In an exclusive interview, Health Digest spoke with Yale Cancer Center gynecologic oncologist and professor of obstetrics and gynecology at Yale School of Medicine, Elena Ratner, MD. She explained what patients can expect in the immediate aftermath of an ovarian cancer diagnosis and how to go about pursuing treatment.

"When somebody is diagnosed with ovarian cancer, next steps include surgery for surgical debulking, which is the removal of all the cancer, as well as chemotherapy," Dr. Ratner starts off explaining. "Sometimes surgery is done first, sometimes chemotherapy is done before surgery," she adds. "Patients should expect multiple imaging [tests], including CAT scans and sometimes PET scans," she says.

Dr. Ratner also notes that treatment plans should be catered to a patient's individual needs. "Nowadays, the cancer should be studied for different mutations to allow patients to be able to be treated in a personalized fashion, which includes targeted therapies," she explains. "It is also very important to discuss quality of life and supportive measures with your doctor while you are undergoing this treatment."

Should patients get a second opinion?

Dr. Ratner goes on to tell Health Digest whether or not a second professional opinion is recommended following an ovarian cancer diagnosis. "Second opinions are frequently helpful," she states. "Second opinions either will offer additional options, including specific clinical trials at a particular institution, or will reinforce the plan provided by the first institution." However, Dr. Ratner notes that most ovarian cancer treatment plans look fairly alike across the board. "Most treatment for ovarian cancer is very standardized and is similar across all institutions."

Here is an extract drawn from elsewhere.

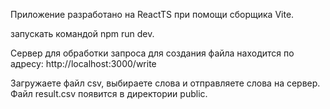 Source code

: Приложение разработано на ReactTS при помощи сборщика Vite.

запускать командой npm run dev.

Сервер для обработки запроса для создания файла находится по адресу: http://localhost:3000/write

Загружаете файл csv, выбираете слова и отправляете слова на сервер. Файл result.csv появится в директории public.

Overall, Dr. Ratner highlights the importance of receiving care from a physician who specializes in ovarian cancer in order to ensure you're receiving the best possible treatment. "When deciding on a treatment plan, you should take into consideration the kind of the cancer, the stage of the cancer, the patient's functional status and quality of life, as well as tumor-specific mutations," she states.

Concluding the interview, Dr. Ratner once again reiterates the importance of personalized treatment plans for all patients. "Individualized care is most important," she says.